───── Data extract
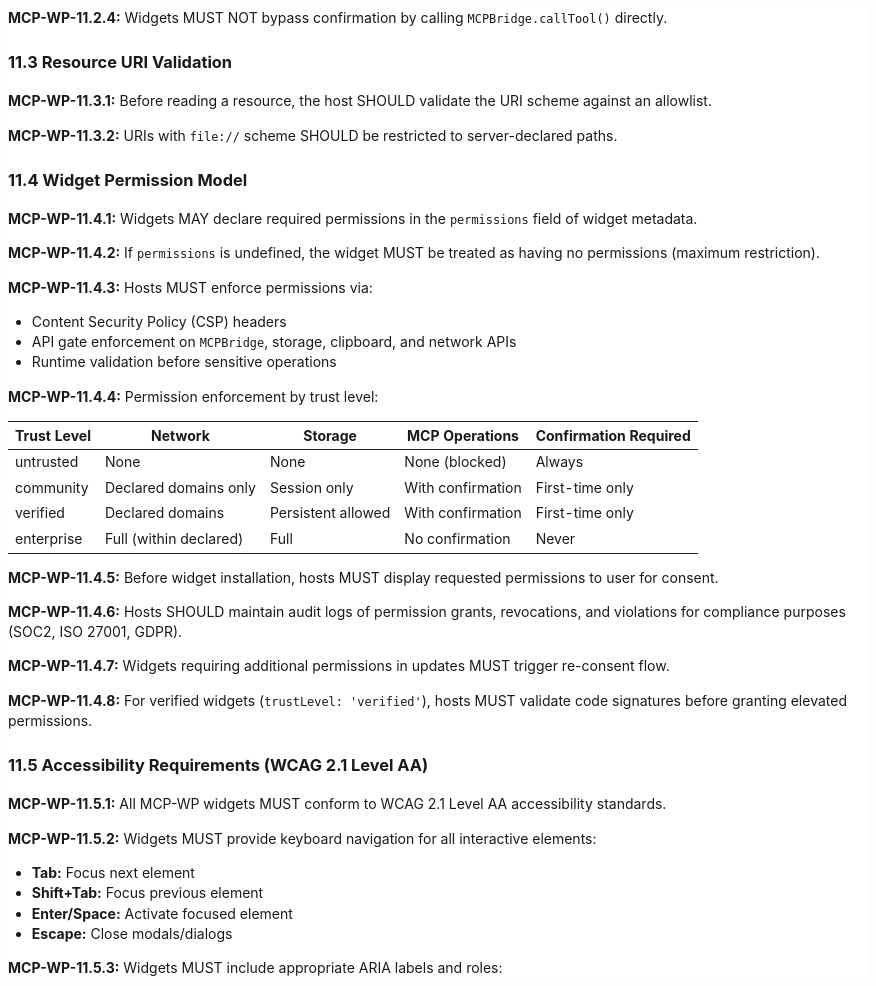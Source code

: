 **MCP-WP-11.2.4:** Widgets MUST NOT bypass confirmation by calling `MCPBridge.callTool()` directly.

### 11.3 Resource URI Validation

**MCP-WP-11.3.1:** Before reading a resource, the host SHOULD validate the URI scheme against an allowlist.

**MCP-WP-11.3.2:** URIs with `file://` scheme SHOULD be restricted to server-declared paths.

### 11.4 Widget Permission Model 

**MCP-WP-11.4.1:** Widgets MAY declare required permissions in the `permissions` field of widget metadata.

**MCP-WP-11.4.2:** If `permissions` is undefined, the widget MUST be treated as having no permissions (maximum restriction).

**MCP-WP-11.4.3:** Hosts MUST enforce permissions via:
- Content Security Policy (CSP) headers
- API gate enforcement on `MCPBridge`, storage, clipboard, and network APIs
- Runtime validation before sensitive operations

**MCP-WP-11.4.4:** Permission enforcement by trust level:

| Trust Level | Network | Storage | MCP Operations | Confirmation Required |
|-------------|---------|---------|----------------|----------------------|
| untrusted   | None    | None    | None (blocked) | Always               |
| community   | Declared domains only | Session only | With confirmation | First-time only |
| verified    | Declared domains | Persistent allowed | With confirmation | First-time only |
| enterprise  | Full (within declared) | Full | No confirmation | Never |

**MCP-WP-11.4.5:** Before widget installation, hosts MUST display requested permissions to user for consent.

**MCP-WP-11.4.6:** Hosts SHOULD maintain audit logs of permission grants, revocations, and violations for compliance purposes (SOC2, ISO 27001, GDPR).

**MCP-WP-11.4.7:** Widgets requiring additional permissions in updates MUST trigger re-consent flow.

**MCP-WP-11.4.8:** For verified widgets (`trustLevel: 'verified'`), hosts MUST validate code signatures before granting elevated permissions.

### 11.5 Accessibility Requirements (WCAG 2.1 Level AA)

**MCP-WP-11.5.1:** All MCP-WP widgets MUST conform to WCAG 2.1 Level AA accessibility standards.

**MCP-WP-11.5.2:** Widgets MUST provide keyboard navigation for all interactive elements:
- **Tab:** Focus next element
- **Shift+Tab:** Focus previous element
- **Enter/Space:** Activate focused element
- **Escape:** Close modals/dialogs

**MCP-WP-11.5.3:** Widgets MUST include appropriate ARIA labels and roles:
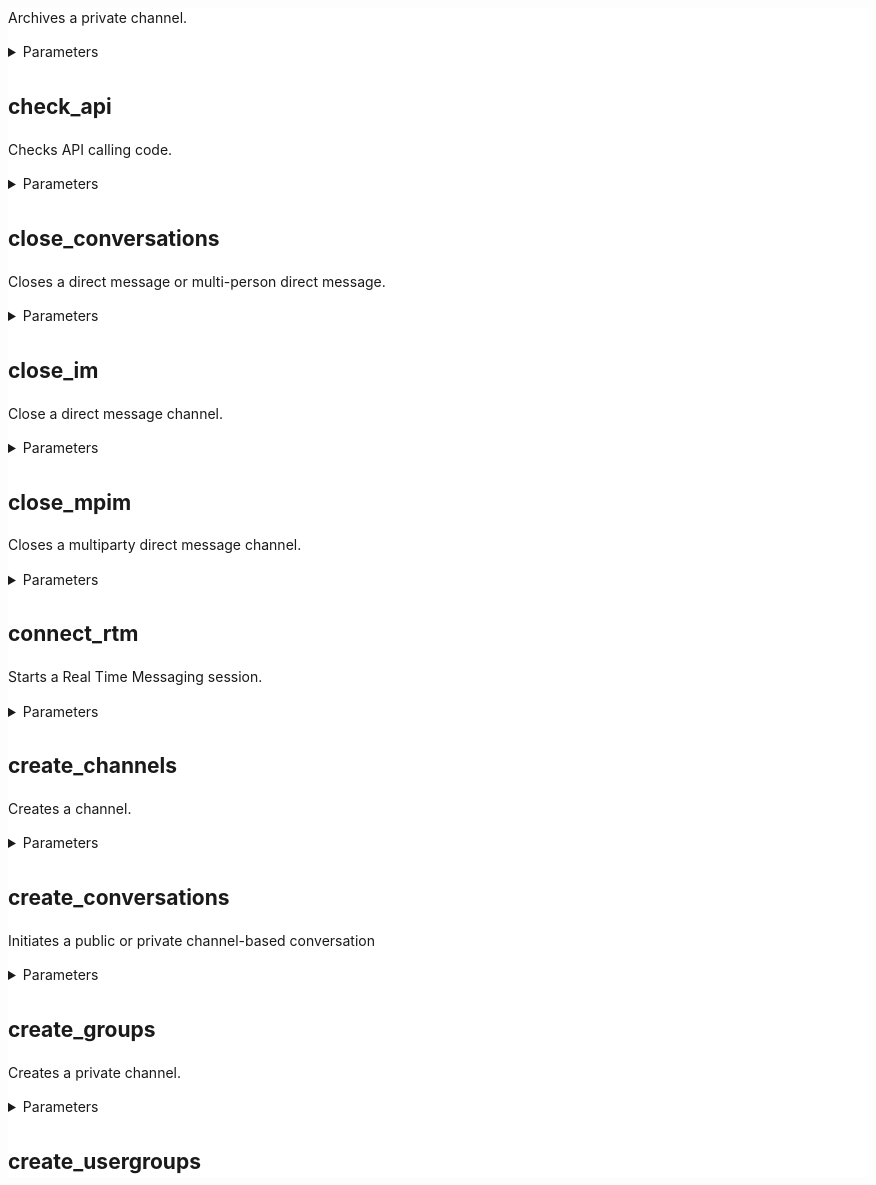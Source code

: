Archives a private channel.

<details><summary>Parameters</summary></details>

## check_api

Checks API calling code.

<details><summary>Parameters</summary></details>

## close_conversations

Closes a direct message or multi-person direct message.

<details><summary>Parameters</summary></details>

## close_im

Close a direct message channel.

<details><summary>Parameters</summary></details>

## close_mpim

Closes a multiparty direct message channel.

<details><summary>Parameters</summary></details>

## connect_rtm

Starts a Real Time Messaging session.

<details><summary>Parameters</summary></details>

## create_channels

Creates a channel.

<details><summary>Parameters</summary></details>

## create_conversations

Initiates a public or private channel-based conversation

<details><summary>Parameters</summary></details>

## create_groups

Creates a private channel.

<details><summary>Parameters</summary></details>

## create_usergroups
──────────
Could each line of the data be written out exactly, with no pictures included?

Source code

: **MCP-WP-11.2.4:** Widgets MUST NOT bypass confirmation by calling `MCPBridge.callTool()` directly.

### 11.3 Resource URI Validation

**MCP-WP-11.3.1:** Before reading a resource, the host SHOULD validate the URI scheme against an allowlist.

**MCP-WP-11.3.2:** URIs with `file://` scheme SHOULD be restricted to server-declared paths.

### 11.4 Widget Permission Model 

**MCP-WP-11.4.1:** Widgets MAY declare required permissions in the `permissions` field of widget metadata.

**MCP-WP-11.4.2:** If `permissions` is undefined, the widget MUST be treated as having no permissions (maximum restriction).

**MCP-WP-11.4.3:** Hosts MUST enforce permissions via:
- Content Security Policy (CSP) headers
- API gate enforcement on `MCPBridge`, storage, clipboard, and network APIs
- Runtime validation before sensitive operations

**MCP-WP-11.4.4:** Permission enforcement by trust level:

| Trust Level | Network | Storage | MCP Operations | Confirmation Required |
|-------------|---------|---------|----------------|----------------------|
| untrusted   | None    | None    | None (blocked) | Always               |
| community   | Declared domains only | Session only | With confirmation | First-time only |
| verified    | Declared domains | Persistent allowed | With confirmation | First-time only |
| enterprise  | Full (within declared) | Full | No confirmation | Never |

**MCP-WP-11.4.5:** Before widget installation, hosts MUST display requested permissions to user for consent.

**MCP-WP-11.4.6:** Hosts SHOULD maintain audit logs of permission grants, revocations, and violations for compliance purposes (SOC2, ISO 27001, GDPR).

**MCP-WP-11.4.7:** Widgets requiring additional permissions in updates MUST trigger re-consent flow.

**MCP-WP-11.4.8:** For verified widgets (`trustLevel: 'verified'`), hosts MUST validate code signatures before granting elevated permissions.

### 11.5 Accessibility Requirements (WCAG 2.1 Level AA)

**MCP-WP-11.5.1:** All MCP-WP widgets MUST conform to WCAG 2.1 Level AA accessibility standards.

**MCP-WP-11.5.2:** Widgets MUST provide keyboard navigation for all interactive elements:
- **Tab:** Focus next element
- **Shift+Tab:** Focus previous element
- **Enter/Space:** Activate focused element
- **Escape:** Close modals/dialogs

**MCP-WP-11.5.3:** Widgets MUST include appropriate ARIA labels and roles:
Source code

:Archives a private channel.

<details><summary>Parameters</summary></details>

## check_api

Checks API calling code.

<details><summary>Parameters</summary></details>

## close_conversations

Closes a direct message or multi-person direct message.

<details><summary>Parameters</summary></details>

## close_im

Close a direct message channel.

<details><summary>Parameters</summary></details>

## close_mpim

Closes a multiparty direct message channel.

<details><summary>Parameters</summary></details>

## connect_rtm

Starts a Real Time Messaging session.

<details><summary>Parameters</summary></details>

## create_channels

Creates a channel.

<details><summary>Parameters</summary></details>

## create_conversations

Initiates a public or private channel-based conversation

<details><summary>Parameters</summary></details>

## create_groups

Creates a private channel.

<details><summary>Parameters</summary></details>

## create_usergroups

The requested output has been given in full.